M. le maire avait accepté la présidence d’honneur de la course et il s’est acquitté de cette fonction nouvelle avec les qualités d’amabilité qu’il apporte à l’accomplissement de toutes celles qui lui sont confiées.
Les arènes avaient été dressées sur le foirail du Gravier, entre deux larges rangées de magnifiques platanes, sur le bord de la Garonne, dans un cadre qui n’aurait pu être mieux choisi.
Les tribunes n’étaient peut-être pas très confortables ni les bancs trop moelleux, mais elles étaient solides et nous n’avons eu aucun accident à déplorer, sauf quelques coups de cornes reçus, de ci de là, par les écarteurs qui, habitués sans doute à ses gentillesses, ne paraissaient pas trop s’en émouvoir. Ils revenaient aussitôt prendre leur place dans l’arène plus audacieux et plus brillants encore.

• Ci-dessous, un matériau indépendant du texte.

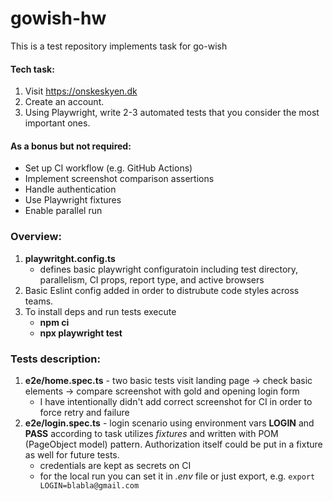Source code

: # gowish-hw
This is a test repository implements task for go-wish

#### Tech task:
1. Visit https://onskeskyen.dk
2. Create an account.
3. Using Playwright, write 2-3 automated tests that you consider the most important ones.
#### As a bonus but not required:
- Set up CI workflow (e.g. GitHub Actions)
- Implement screenshot comparison assertions
- Handle authentication
- Use Playwright fixtures
- Enable parallel run

### Overview:
1. **playwritght.config.ts**
   - defines basic playwright configuratoin including test directory, parallelism, CI props, report type, and active browsers
3. Basic Eslint config added in order to distrubute code styles across teams.
4. To install deps and run tests execute
   - **npm ci**
   - **npx playwright test**

### Tests description:
1. **e2e/home.spec.ts** - two basic tests visit landing page -> check basic elements -> compare screenshot with gold and opening login form
   - I have intentionally didn't add correct screenshot for CI in order to force retry and failure
2. **e2e/login.spec.ts** - login scenario using environment vars **LOGIN** and **PASS** according to task utilizes *fixtures* and written with POM (PageObject model) pattern. Authorization itself could be put in a fixture as well for future tests.
   - credentials are kept as secrets on CI
   - for the local run you can set it in *.env* file or just export, e.g. `export LOGIN=blabla@gmail.com`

Nous devons une mention spéciale aux écarteurs Coran, Lacoste, Priam, Bras-de-Fer, etc., aux sauteurs Coran et Lacoste, au teneur de corde Kroumir qui, bien que jouant un rôle plutôt effacé en apparence, est le pivot de la course, car de son habilité et de sa présence d’esprit peut dépendre bien souvent la vie de ses camarades.
Profane, nous devons nous borner à ces constatations car nous ignorons les finesses de cette science tauromachique spéciale, mais nous répèterons avec les connaisseurs que les courses de dimanche furent très intéressantes et que le public a paru y prendre goût.
Le soir, à la lumière électrique, qui ne paraissait pas étonner le bétail outre mesure, il en fut de même et les écarteurs, stimulés par les applaudissements du public, se montrèrent peut-être encore plus audacieux.
A un moment, on put croire Coran solidement encorné. Il resta plusieurs minutes sur la tête de l’animal dont on croyait que la corne ayant pénétré profondément dans les chairs le retenait captif. Un frisson d’effroi courut sur le public. Enfin Coran fut dégagé, il n’était même pas blessé. Pris par la tête de l’animal, il était resté dans le berceau des cornes et, solidement agrippé aux oreilles, avait attendu l’aide de ses camarades. Ca a été tout de même assez angoissant.
A signaler le « Tancrède » qui, statue vivante mais immobile, se campe sur une chaise au milieu de l’arène où évolue une vache en liberté que semble plutôt effrayer son immobilité de statue blafarde.
C’était la bête qui écartait l’homme.
Moins heureux dans la soirée, la vache ayant sans doute flairé la supercherie, le señor Tancrède a dû sauter de son piédestal et se sauver à toutes jambes. Ce fut l’incident comique.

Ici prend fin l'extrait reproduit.